Ce fait général, que les salaires sont plus élevés dans les pays nouveaux, où le capital est relativement rare, que dans les vieux pays, où le capital est relativement abondant, est trop évident pour être ignoré. Et bien qu’à peine étudié, il est cependant signalé par tous les interprètes de l’économie politique courante. La manière dont on en parle prouve bien ce que je viens de dire, qu’il contredit absolument la théorie, généralement acceptée, du salaire. Car en l’expliquant, des écrivains comme Mill, Fawcett et Price abandonnent virtuellement cette théorie des salaires sur laquelle ils insistent formellement dans le même ouvrage. Bien qu’ils déclarent que les salaires sont fixés par le rapport entre le capital et le nombre des travailleurs, ils expliquent l’élévation des salaires et de l’intérêt dans les nouveaux pays, par une production relative plus grande de richesse. Je montrerai bientôt que ceci n’est pas une explication réelle, et qu’au contraire la production est relativement plus grande dans les pays plus vieux et plus peuples que dans les pays nouveaux où la population est clair-semée. Je ne veux en ce moment que signaler la contradiction.
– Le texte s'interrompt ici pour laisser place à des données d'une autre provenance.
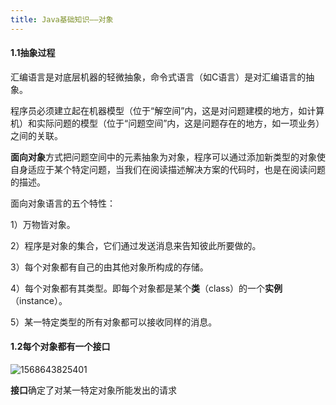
```yaml
---
title: Java基础知识——对象
---
```


#### 1.1抽象过程

汇编语言是对底层机器的轻微抽象，命令式语言（如C语言）是对汇编语言的抽象。

程序员必须建立起在机器模型（位于“解空间”内，这是对问题建模的地方，如计算机）和实际问题的模型（位于“问题空间”内，这是问题存在的地方，如一项业务）之间的关联。

**面向对象**方式把问题空间中的元素抽象为对象，程序可以通过添加新类型的对象使自身适应于某个特定问题，当我们在阅读描述解决方案的代码时，也是在阅读问题的描述。

面向对象语言的五个特性：

1）万物皆对象。

2）程序是对象的集合，它们通过发送消息来告知彼此所要做的。

3）每个对象都有自己的由其他对象所构成的存储。

4）每个对象都有其类型。即每个对象都是某个**类**（class）的一个**实例**（instance）。

5）某一特定类型的所有对象都可以接收同样的消息。

#### 1.2每个对象都有一个接口

![1568643825401](C:\Users\zhangyi39\AppData\Roaming\Typora\typora-user-images\1568643825401.png)

**接口**确定了对某一特定对象所能发出的请求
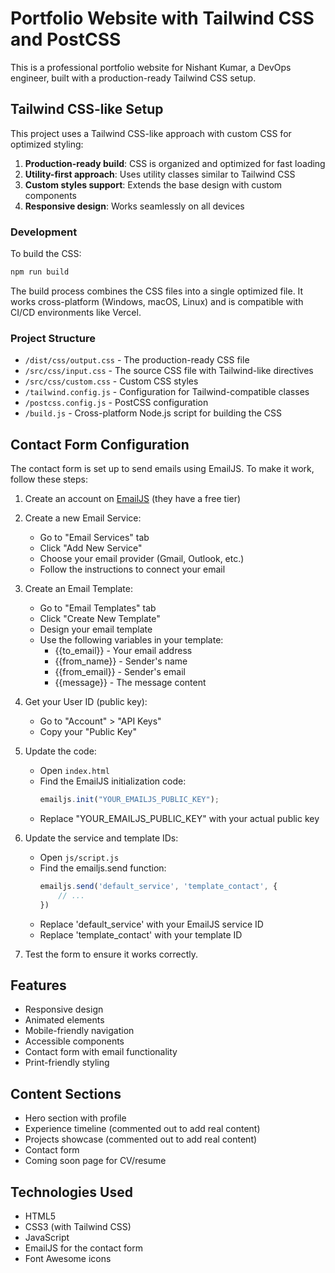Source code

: # Portfolio Website with Tailwind CSS and PostCSS

This is a professional portfolio website for Nishant Kumar, a DevOps engineer, built with a production-ready Tailwind CSS setup.

## Tailwind CSS-like Setup

This project uses a Tailwind CSS-like approach with custom CSS for optimized styling:

1. **Production-ready build**: CSS is organized and optimized for fast loading
2. **Utility-first approach**: Uses utility classes similar to Tailwind CSS
3. **Custom styles support**: Extends the base design with custom components
4. **Responsive design**: Works seamlessly on all devices

### Development

To build the CSS:
```bash
npm run build
```

The build process combines the CSS files into a single optimized file. It works cross-platform (Windows, macOS, Linux) and is compatible with CI/CD environments like Vercel.

### Project Structure

- `/dist/css/output.css` - The production-ready CSS file
- `/src/css/input.css` - The source CSS file with Tailwind-like directives
- `/src/css/custom.css` - Custom CSS styles
- `/tailwind.config.js` - Configuration for Tailwind-compatible classes
- `/postcss.config.js` - PostCSS configuration
- `/build.js` - Cross-platform Node.js script for building the CSS

## Contact Form Configuration

The contact form is set up to send emails using EmailJS. To make it work, follow these steps:

1. Create an account on [EmailJS](https://www.emailjs.com/) (they have a free tier)

2. Create a new Email Service:
   - Go to "Email Services" tab
   - Click "Add New Service"
   - Choose your email provider (Gmail, Outlook, etc.)
   - Follow the instructions to connect your email

3. Create an Email Template:
   - Go to "Email Templates" tab
   - Click "Create New Template"
   - Design your email template
   - Use the following variables in your template:
     - {{to_email}} - Your email address
     - {{from_name}} - Sender's name
     - {{from_email}} - Sender's email
     - {{message}} - The message content

4. Get your User ID (public key):
   - Go to "Account" > "API Keys"
   - Copy your "Public Key"

5. Update the code:
   - Open `index.html`
   - Find the EmailJS initialization code:
     ```javascript
     emailjs.init("YOUR_EMAILJS_PUBLIC_KEY");
     ```
   - Replace "YOUR_EMAILJS_PUBLIC_KEY" with your actual public key

6. Update the service and template IDs:
   - Open `js/script.js`
   - Find the emailjs.send function:
     ```javascript
     emailjs.send('default_service', 'template_contact', {
         // ...
     })
     ```
   - Replace 'default_service' with your EmailJS service ID
   - Replace 'template_contact' with your template ID

7. Test the form to ensure it works correctly.

## Features

- Responsive design
- Animated elements
- Mobile-friendly navigation
- Accessible components
- Contact form with email functionality
- Print-friendly styling

## Content Sections

- Hero section with profile
- Experience timeline (commented out to add real content)
- Projects showcase (commented out to add real content)
- Contact form
- Coming soon page for CV/resume

## Technologies Used

- HTML5
- CSS3 (with Tailwind CSS)
- JavaScript
- EmailJS for the contact form
- Font Awesome icons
Car dire que les salaires élevés des pays nouveaux sont dus à une plus grande production proportionnelle, c’est faire nettement du rapport avec la production, et non du rapport avec le capital, ce qui détermine la hausse ou la baisse des salaires.

Bien que cette contradiction ne semble pas avoir frappé la classe d’écrivains que je viens de citer, elle a cependant été signalée par un des interprètes les plus logiques des théories courantes d’économie politique. Le professeur Cairnes[2] essaye d’une manière très ingénieuse de mettre d’accord les faits et la théorie, en supposant que, dans les pays nouveaux où l’industrie est généralement tournée vers la production des objets alimentaires ou des matières premières de fabrication, une plus grande partie proportionnelle du capital employé pour produire, est consacrée au paiement des salaires, que dans les pays les plus vieux où il faut dépenser en achat de machines et de matériel une grande partie du capital ; et c’est ainsi que dans un pays nouveau, bien que le capital soit plus rare (et l’intérêt plus élevé), la partie réservée au paiement des salaires est en réalité plus importante, et les salaires plus élevés. Par exemple, dans un vieux pays, sur 100, 000 dollars consacrés à la création d’une manufacture, on en dépenserait probable ment 80,000 pour les constructions, les machines, le matériel, et on en réserverait seulement 20,000 pour le paiement des salaires, tandis que dans un pays nouveau, sur 30,000 dollars consacrés à une entreprise agricole, on ne prendrait pas plus de 5,000 dollars pour payer les outils et on réserverait 25,000 dollars pour les salaires. De cette façon s’explique pourquoi le fonds réservé aux salaires peut être comparativement important là où le capital est comparativement rare, et pourquoi les salaires élevés peuvent accompagner un intérêt élevé.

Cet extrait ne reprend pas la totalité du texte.